Joinville has told of a sink of corruption lying within a stone's throw of the saint-king's crusading camp. But, above all the lawlessness, the men of those ages of faith aspired. Their acts might fall short; their principles remained sound. "No easy-going doctrines, then, to legitimize vice," says Ozanam. Man knew how to beat his breast in humble repentance. He lifted his eyes toward an ideal so far above himself that it was given his human weakness to build cathedrals such as Notre Dame of the capital. Not so does he build when as superman he sits on a self-raised altar.

The virtuous bishop, who had most to do with the erection of the cathedral of Paris, had been a student and later a teacher of scholasticism. Maurice de Sully was born of simple parentage in the village of Sully-sur-Loire, and he came as a poor scholar to the great city. His abilities and the integrity of his conduct won him recognition, and after teaching belles-lettres, he was elected to the see of Paris as the seventy-second successor of St. Denis. From 1160 to 1196 he directed his diocese, a true shepherd whose special care was the training of young priests. Crowds flocked to his sermons, wrote a contemporary. He took an active part on the side of Thomas Becket during the English archbishop's struggle with Henry II, and it was he who consecrated as bishop of Chartres Becket's friend, the intellectual John of Salisbury. To Bishop Maurice, who had baptized him, Philippe-Auguste left the care of the Royal Treasury when he went on the Third Crusade.
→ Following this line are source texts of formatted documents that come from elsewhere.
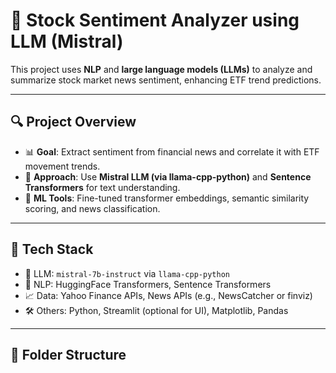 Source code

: # 📰 Stock Sentiment Analyzer using LLM (Mistral)

This project uses **NLP** and **large language models (LLMs)** to analyze and summarize stock market news sentiment, enhancing ETF trend predictions.

---

## 🔍 Project Overview

- 📊 **Goal**: Extract sentiment from financial news and correlate it with ETF movement trends.
- 🤖 **Approach**: Use **Mistral LLM (via llama-cpp-python)** and **Sentence Transformers** for text understanding.
- 🧠 **ML Tools**: Fine-tuned transformer embeddings, semantic similarity scoring, and news classification.

---

## 🧰 Tech Stack

- 💬 LLM: `mistral-7b-instruct` via `llama-cpp-python`
- 🧠 NLP: HuggingFace Transformers, Sentence Transformers
- 📈 Data: Yahoo Finance APIs, News APIs (e.g., NewsCatcher or finviz)
- 🛠️ Others: Python, Streamlit (optional for UI), Matplotlib, Pandas

---

## 📁 Folder Structure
So wisely did this churchman administer his revenues that he was able to build hospitals and abbeys, as well as erect, in larger part by his personal donations, his own cathedral.

The first stone of Notre Dame was laid in 1163, and tradition says that Alexander III officiated in the same month that he dedicated for the Benedictines the new choir of St. Germain-des-Pres; the exiled pontiff resided in France for four years. Though the name of the architect of Notre Dame has not survived, his design was adhered to during a century and a half. A transept was not in his plan; however, a short one was inserted before the nave was laid down. That nave was nearly finished when Bishop Maurice de Sully died, in 1196, leaving large sums, in his testament, for the completion of his beloved church. The two westernmost bays of the nave are not of the bishop-founder's time.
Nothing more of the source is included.